In her statement (via Harper’s Bazaar ), Meghan said, “While this win is precedent setting, what matters most is that we are now collectively brave enough to reshape a tabloid industry that conditions people to be cruel, and profits from the lies and pain that they create. From day one, I have treated this lawsuit as an important measure of right versus wrong. The defendant has treated it as a game with no rules.”

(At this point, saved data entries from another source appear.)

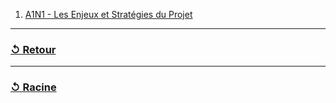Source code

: 1. [A1N1 - Les Enjeux et Stratégies du Projet](A1N1_Les-Enjeux-et-Stratégies-du-Projet/README.MD)
---
### [↺ Retour](../README.MD)
---
### [↺ Racine](../../README.MD)
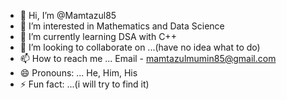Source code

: - 👋 Hi, I’m @Mamtazul85
- 👀 I’m interested in Mathematics and Data Science
- 🌱 I’m currently learning DSA with C++
- 💞️ I’m looking to collaborate on ...(have no idea what to do)
- 📫 How to reach me ... Email - mamtazulmumin85@gmail.com
- 😄 Pronouns: ... He, Him, His
- ⚡ Fun fact: ...(i will try to find it)

<!---
Mamtazul85/Mamtazul85 is a ✨ special ✨ repository because its `README.md` (this file) appears on your GitHub profile.
You can click the Preview link to take a look at your changes.
--->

“The longer they dragged it out, the more they could twist facts and manipulate the public (even during the appeal itself), making a straightforward case extraordinarily convoluted in order to generate more headlines and sell more newspapers—a model that rewards chaos above truth. In the nearly three years since this began, I have been patient in the face of deception, intimidation, and calculated attacks,” she continued. “Today, the courts ruled in my favor—again—cementing that The Mail on Sunday, owned by Lord Jonathan Rothermere, has broken the law. The courts have held the defendant to account, and my hope is that we all begin to do the same. Because as far removed as it may seem from your personal life, it’s not. Tomorrow it could be you. These harmful practices don’t happen once in a blue moon—they are a daily fail that divide us, and we all deserve better.”
NBC News reported that an Associated Newspapers spokesperson said that the publisher was “very disappointed” by the decision and was considering an appeal to the Supreme Court in the UK. The spokesperson said, “It is our strong view that judgment should be given only on the basis of evidence tested at trial and not on a summary basis in a heavily contested case.”